Healthy Holiday Tips
It’s the most wonderful time of the year! Calendars are packed with holiday parties, shopping for last minute gifts, and cookies and pies galore. The cold air makes warm comfort food even more appealing and the stress and hectic schedules can cause us to snack less healthfully than we should, thinking all too often, “I’ll just start in January”.
Did you know the average American gains 7-10 pounds between Thanksgiving and Christmas?
Why dig yourself in a hole to start the new year?! Read below for some healthy tips to battle the bulge this holiday season! For those interested in a personalized nutrition plan, NOW is the perfect time!! Maintain, not gain, this winter! Contact Whitney@cuisine365.net to schedule your appointment today!
Don’t Arrive Hangry – save yourself some calories (and possibly friends) this season by not waiting until the party to gorge yourself. Eat a balanced breakfast, lunch, and afternoon protein-rich snack before arriving at the holiday party. Waiting too long and arriving ravenous will only guarantee you overeat.
Marathon Not a Sprint – pace yourself. Take a lap around the party and eyeball all the “must have” treats. Then, slowly eat your favorites as you socialize. No one wants the buzzkill of finishing dessert only to see their favorite chocolate cake in the next room.
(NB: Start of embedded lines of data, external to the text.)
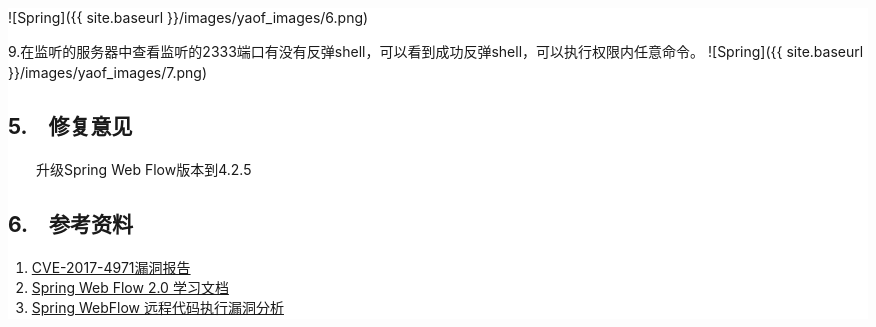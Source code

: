 ![Spring]({{ site.baseurl }}/images/yaof_images/6.png)

9.在监听的服务器中查看监听的2333端口有没有反弹shell，可以看到成功反弹shell，可以执行权限内任意命令。
![Spring]({{ site.baseurl }}/images/yaof_images/7.png)

## 5.&emsp;修复意见 ##

&emsp;&emsp;升级Spring Web Flow版本到4.2.5

## 6.&emsp;参考资料 ##

1. [CVE-2017-4971漏洞报告](https://pivotal.io/security/cve-2017-4971 "https://pivotal.io/security/cve-2017-4971")
2. [Spring Web Flow 2.0 学习文档]( https://www.ibm.com/developerworks/cn/education/java/j-spring-webflow/index.html " https://www.ibm.com/developerworks/cn/education/java/j-spring-webflow/index.html")
3. [Spring WebFlow 远程代码执行漏洞分析](https://threathunter.org/topic/593d562353ab369c55425a90 "https://threathunter.org/topic/593d562353ab369c55425a90")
Savor the Flavor – similar to the above tip, eat SLOWLY. Chew your food, put your fork down in between bites, and drink WATER to help your body recognize when you’re full. Keep in mind, it takes about 15-20 minutes for your stomach to transmit the signal to your brain.
Eat Veggies First – if you skipped tip #1, go wild on veggies. Then, fill your plate with some of the other food and slowly enjoy!
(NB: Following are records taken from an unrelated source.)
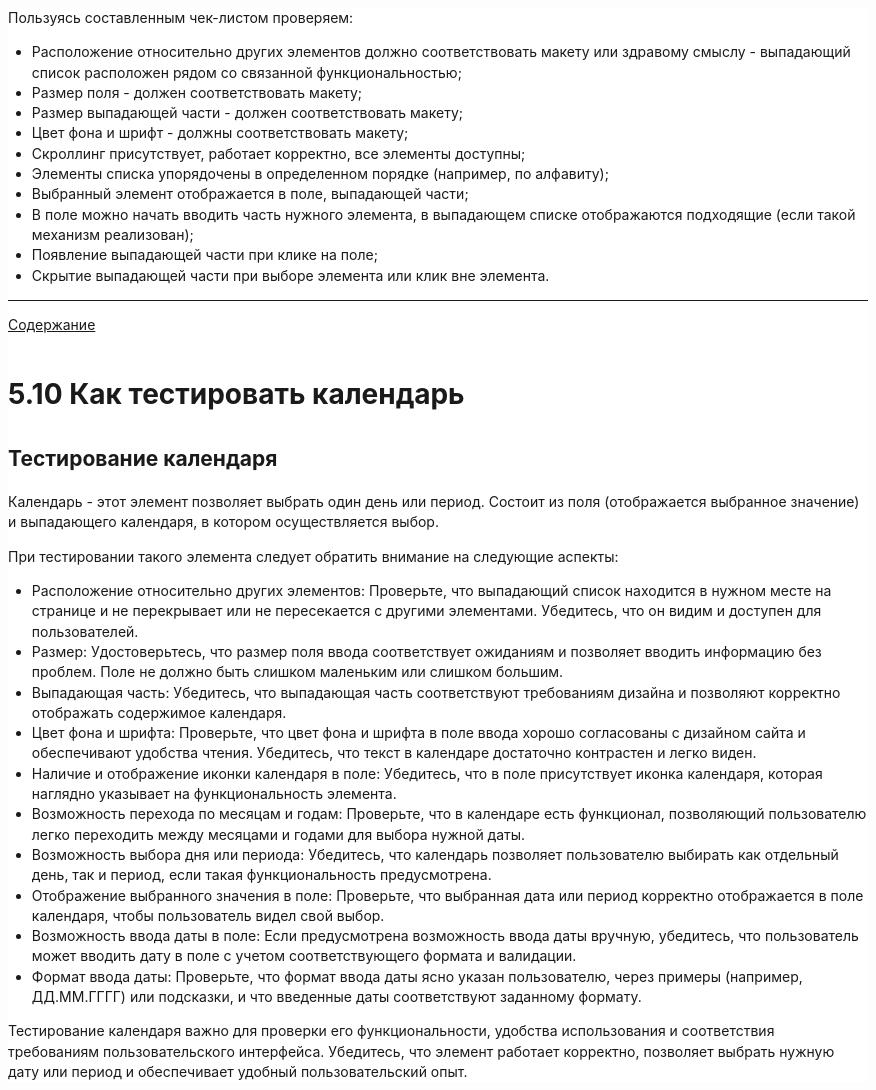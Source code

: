 Пользуясь составленным чек-листом проверяем:

+ Расположение относительно других элементов должно соответствовать макету или здравому смыслу - выпадающий список расположен рядом со связанной функциональностью;
+ Размер поля - должен соответствовать макету;
+ Размер выпадающей части - должен соответствовать макету; 
+ Цвет фона и шрифт - должны соответствовать макету;
+ Скроллинг присутствует, работает корректно, все элементы доступны;
+ Элементы списка упорядочены в определенном порядке (например, по алфавиту);
+ Выбранный элемент отображается в поле, выпадающей части; 
+ В поле можно начать вводить часть нужного элемента, в выпадающем списке отображаются подходящие (если такой механизм реализован);
+ Появление выпадающей части при клике на поле;
+ Скрытие выпадающей части при выборе элемента или клик вне элемента.

<hr>

[Содержание](#содержание)

# 5.10 Как тестировать календарь

## Тестирование календаря
Календарь - этот элемент позволяет выбрать один день или период. Состоит из поля (отображается выбранное значение) и выпадающего календаря, в котором осуществляется выбор.

При тестировании такого элемента следует обратить внимание на следующие аспекты:

+ Расположение относительно других элементов: Проверьте, что выпадающий список находится в нужном месте на странице и не перекрывает или не пересекается с другими элементами. Убедитесь, что он видим и доступен для пользователей.
+ Размер: Удостоверьтесь, что размер поля ввода соответствует ожиданиям и позволяет вводить информацию без проблем. Поле не должно быть слишком маленьким или слишком большим.
+ Выпадающая часть: Убедитесь, что выпадающая часть соответствуют требованиям дизайна и позволяют корректно отображать содержимое календаря.
+ Цвет фона и шрифта: Проверьте, что цвет фона и шрифта в поле ввода хорошо согласованы с дизайном сайта и обеспечивают удобства чтения. Убедитесь, что текст в календаре достаточно контрастен и легко виден.
+ Наличие и отображение иконки календаря в поле: Убедитесь, что в поле присутствует иконка календаря, которая наглядно указывает на функциональность элемента.
+ Возможность перехода по месяцам и годам: Проверьте, что в календаре есть функционал, позволяющий пользователю легко переходить между месяцами и годами для выбора нужной даты.
+ Возможность выбора дня или периода: Убедитесь, что календарь позволяет пользователю выбирать как отдельный день, так и период, если такая функциональность предусмотрена.
+ Отображение выбранного значения в поле: Проверьте, что выбранная дата или период корректно отображается в поле календаря, чтобы пользователь видел свой выбор.
+ Возможность ввода даты в поле: Если предусмотрена возможность ввода даты вручную, убедитесь, что пользователь может вводить дату в поле с учетом соответствующего формата и валидации.
+ Формат ввода даты: Проверьте, что формат ввода даты ясно указан пользователю, через примеры (например, ДД.ММ.ГГГГ) или подсказки, и что введенные даты соответствуют заданному формату.

Тестирование календаря важно для проверки его функциональности, удобства использования и соответствия требованиям пользовательского интерфейса. Убедитесь, что элемент работает корректно, позволяет выбрать нужную дату или период и обеспечивает удобный пользовательский опыт.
Take a Healthy Option – Worried there won’t be anything healthy there? Take control. Provide a healthy snack for all to enjoy. Veggie and hummus platter, fruit with yogurt dip, ratatouille, quinoa edamame salad, etc.
Calling All Chefs!
- When a recipe calls for sour cream, use Greek yogurt instead for extra protein and less saturated fat.
- If a recipe calls for sugar, use dates, honey, or applesauce instead for a less processed sugar with more antioxidants.
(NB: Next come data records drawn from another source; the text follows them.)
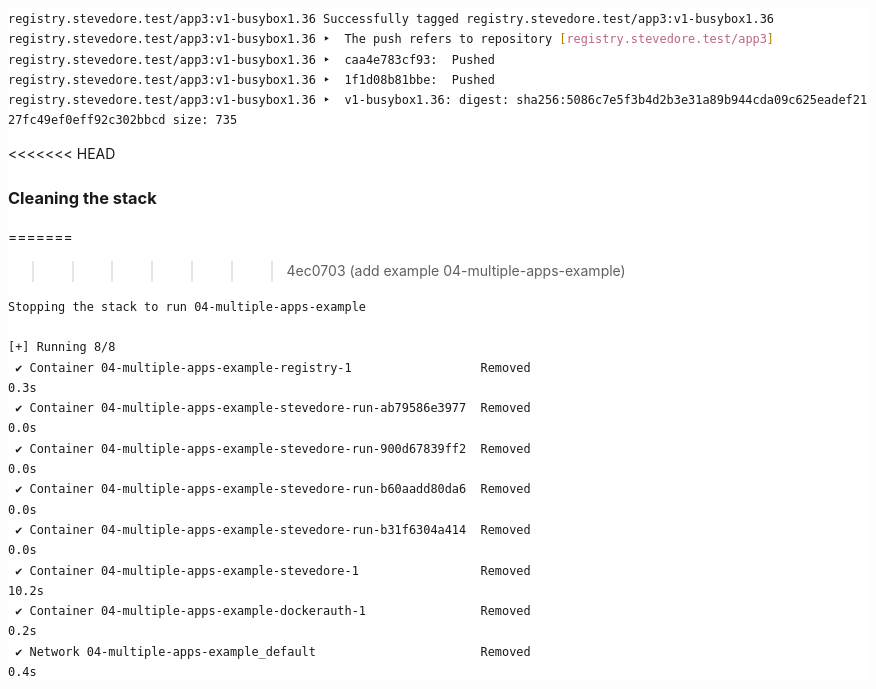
 ```sh
registry.stevedore.test/app3:v1-busybox1.36 Successfully tagged registry.stevedore.test/app3:v1-busybox1.36
registry.stevedore.test/app3:v1-busybox1.36 ‣  The push refers to repository [registry.stevedore.test/app3] 
registry.stevedore.test/app3:v1-busybox1.36 ‣  caa4e783cf93:  Pushed 
registry.stevedore.test/app3:v1-busybox1.36 ‣  1f1d08b81bbe:  Pushed 
registry.stevedore.test/app3:v1-busybox1.36 ‣  v1-busybox1.36: digest: sha256:5086c7e5f3b4d2b3e31a89b944cda09c625eadef2127fc49ef0eff92c302bbcd size: 735 
```

<<<<<<< HEAD
### Cleaning the stack
=======
>>>>>>> 4ec0703 (add example 04-multiple-apps-example)
```sh
Stopping the stack to run 04-multiple-apps-example

[+] Running 8/8
 ✔ Container 04-multiple-apps-example-registry-1                  Removed                                                                                   0.3s 
 ✔ Container 04-multiple-apps-example-stevedore-run-ab79586e3977  Removed                                                                                   0.0s 
 ✔ Container 04-multiple-apps-example-stevedore-run-900d67839ff2  Removed                                                                                   0.0s 
 ✔ Container 04-multiple-apps-example-stevedore-run-b60aadd80da6  Removed                                                                                   0.0s 
 ✔ Container 04-multiple-apps-example-stevedore-run-b31f6304a414  Removed                                                                                   0.0s 
 ✔ Container 04-multiple-apps-example-stevedore-1                 Removed                                                                                  10.2s 
 ✔ Container 04-multiple-apps-example-dockerauth-1                Removed                                                                                   0.2s 
 ✔ Network 04-multiple-apps-example_default                       Removed                                                                                   0.4s 
```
- Recipes requiring butter or oil can often be substituted with bananas (1 cup to 1 cup mashed banana ratio). Bananas are rich in potassium and nutrients and much less calories.
- When a recipe calls for bread crumbs, use rolled oats instead! Oats contain more fiber and are much less processed!
- Anytime a recipe calls for all-purpose (aka white) flour, you can use half whole wheat and half all-purpose without altering the taste!